|Instrumentation||Double concerto for (klezmer) clarinet, violin and string orchestra|
This piece is inspired by the sound of the klezmer clarinet, which I think of as being full of weeping and laughter. I have often inter-linked laughter and tears in my own music and when I was thinking of this piece I was reminded of Shostakovich's famous quote about Jewish music:
"Jewish folk music has made a most powerful impression on me. I never tire of delighting in it, it's multifaceted, it can appear to be happy while it is tragic. It's almost always laughter through tears. This quality of Jewish folk music is close to my ideas of what music should be. There should always be two layers in music. Jews were tormented for so long that they learned to hide their despair. They express despair in dance music. "
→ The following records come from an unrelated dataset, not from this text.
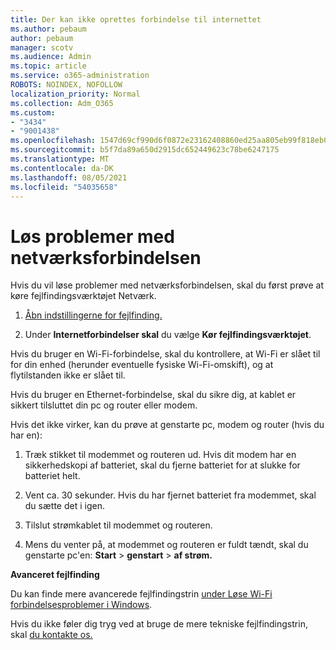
 ```yaml
---
title: Der kan ikke oprettes forbindelse til internettet
ms.author: pebaum
author: pebaum
manager: scotv
ms.audience: Admin
ms.topic: article
ms.service: o365-administration
ROBOTS: NOINDEX, NOFOLLOW
localization_priority: Normal
ms.collection: Adm_O365
ms.custom:
- "3434"
- "9001438"
ms.openlocfilehash: 1547d69cf990d6f0872e23162408860ed25aa805eb99f818eb079d0f7e04ce35
ms.sourcegitcommit: b5f7da89a650d2915dc652449623c78be6247175
ms.translationtype: MT
ms.contentlocale: da-DK
ms.lasthandoff: 08/05/2021
ms.locfileid: "54035658"
---
```

# <a name="fix-network-connection"></a>Løs problemer med netværksforbindelsen

Hvis du vil løse problemer med netværksforbindelsen, skal du først prøve at køre fejlfindingsværktøjet Netværk. 

1. [Åbn indstillingerne for fejlfinding.](ms-settings:troubleshoot)

2. Under **Internetforbindelser skal** du vælge **Kør fejlfindingsværktøjet**.

Hvis du bruger en Wi-Fi-forbindelse, skal du kontrollere, at Wi-Fi er slået til for din enhed (herunder eventuelle fysiske Wi-Fi-omskift), og at flytilstanden ikke er slået til.

Hvis du bruger en Ethernet-forbindelse, skal du sikre dig, at kablet er sikkert tilsluttet din pc og router eller modem.

Hvis det ikke virker, kan du prøve at genstarte pc, modem og router (hvis du har en):

1. Træk stikket til modemmet og routeren ud. Hvis dit modem har en sikkerhedskopi af batteriet, skal du fjerne batteriet for at slukke for batteriet helt.

2. Vent ca. 30 sekunder. Hvis du har fjernet batteriet fra modemmet, skal du sætte det i igen.

3. Tilslut strømkablet til modemmet og routeren.

4. Mens du venter på, at modemmet og routeren er fuldt tændt, skal du genstarte pc'en: **Start**  >  **genstart**  >  **af strøm.**

**Avanceret fejlfinding**

Du kan finde mere avancerede fejlfindingstrin [under Løse Wi-Fi forbindelsesproblemer i Windows](https://support.microsoft.com/help/10741?ocid=SMC10741%2F). 

Hvis du ikke føler dig tryg ved at bruge de mere tekniske fejlfindingstrin, skal [du kontakte os.](https://support.microsoft.com/contactus)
My third movement of my piece has this idea Shostakovich talks about - it is full of laughter, but has an undercurrent of darkness. The second is however the reverse - it is music which seems to be sad but is also 'secretly happy', or 'enjoying the sadness' at least a little bit, it's a sort of black humour. Finally (in reverse order), the first momement is more of a straight-forward lament, with very little 'light' in it yet. So in a way you could say 'Laughter Through Tears' expresses the shape of the piece, we start in the first movement with tears, the tears gain an undercurrent of laughter in movement 2, and in movement 3 we finally hear the laughter expressed through those tears.